Closed yashugupta786 closed 3 years ago
If you haven't noticed, Teams Client has the transcription feature built in now. :-)
We do not have a Python API surface for our Conversational Transcription Service yet, or the Speaker ID API (but we are working on them). You could do your experiments in C# though.
Keep in mind that the conversation transcription APIs are in preview, and will undergo some refactoring as we take customer feedback into the design.
If your question was actually about how to do the audio input when you don't have a file or a microphone as input.... You would usually get the audio from the call/meeting as a stream, and them put that stream into a push or pull audio stream class when passing it to the speech SDK.
Thanks for the response Brian .Teams have the Transcription functionality . I am looking for Translation Functionality so that we can Transcribe and translate the conference meetings into different language .However on Teams only Transcription is available and its for only English language (Speech to text in English only). so according to you like we cannot fetch the audio of multiple speakers (in a meeting) from teams and pass to AZURE speech translation.
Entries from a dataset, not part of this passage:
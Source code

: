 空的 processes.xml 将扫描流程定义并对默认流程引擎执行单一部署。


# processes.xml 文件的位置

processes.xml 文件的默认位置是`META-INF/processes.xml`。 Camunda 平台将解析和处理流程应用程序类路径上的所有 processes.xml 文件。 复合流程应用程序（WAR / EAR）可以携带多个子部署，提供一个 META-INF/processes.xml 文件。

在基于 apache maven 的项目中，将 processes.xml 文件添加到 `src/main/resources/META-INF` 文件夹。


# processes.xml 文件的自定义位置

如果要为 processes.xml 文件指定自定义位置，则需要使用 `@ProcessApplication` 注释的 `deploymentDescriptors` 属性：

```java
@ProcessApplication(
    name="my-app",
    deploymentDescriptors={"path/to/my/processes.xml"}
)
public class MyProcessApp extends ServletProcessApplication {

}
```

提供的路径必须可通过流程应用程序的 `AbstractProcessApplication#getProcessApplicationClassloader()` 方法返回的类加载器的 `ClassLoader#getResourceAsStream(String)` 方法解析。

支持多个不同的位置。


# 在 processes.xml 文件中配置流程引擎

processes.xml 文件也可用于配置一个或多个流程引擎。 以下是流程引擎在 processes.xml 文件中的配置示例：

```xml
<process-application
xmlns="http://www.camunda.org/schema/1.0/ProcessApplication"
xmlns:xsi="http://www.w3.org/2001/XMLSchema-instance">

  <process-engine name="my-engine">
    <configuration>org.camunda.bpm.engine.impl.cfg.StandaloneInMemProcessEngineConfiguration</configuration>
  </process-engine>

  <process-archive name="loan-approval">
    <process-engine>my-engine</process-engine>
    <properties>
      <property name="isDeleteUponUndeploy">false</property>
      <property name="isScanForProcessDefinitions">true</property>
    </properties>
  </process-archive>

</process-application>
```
Any other work around in python . As i have observed when using python speech recognition library i am able to capture the audio of all speakers/users but the accuracy is very bad .If any solution in python how i can capture the audio for all users/speakers in a meeting using the azure service it would be great
@yashugupta786 Sorry about the lack of response - is this issue still valid for you? Unfortunately there is probably not much to add to what has been written so far.
In general, if you have a direct access to an audio stream from a source other than the microphone or a file, the recommended approach currently is to use a push audio stream to feed audio data from the source stream to the Speech SDK. If there are several such source streams that you want to be processed simultaneously then you need to mix their audio together before the Speech SDK.
Closed as answered. Please create a new issue if you need further support on any specific topic.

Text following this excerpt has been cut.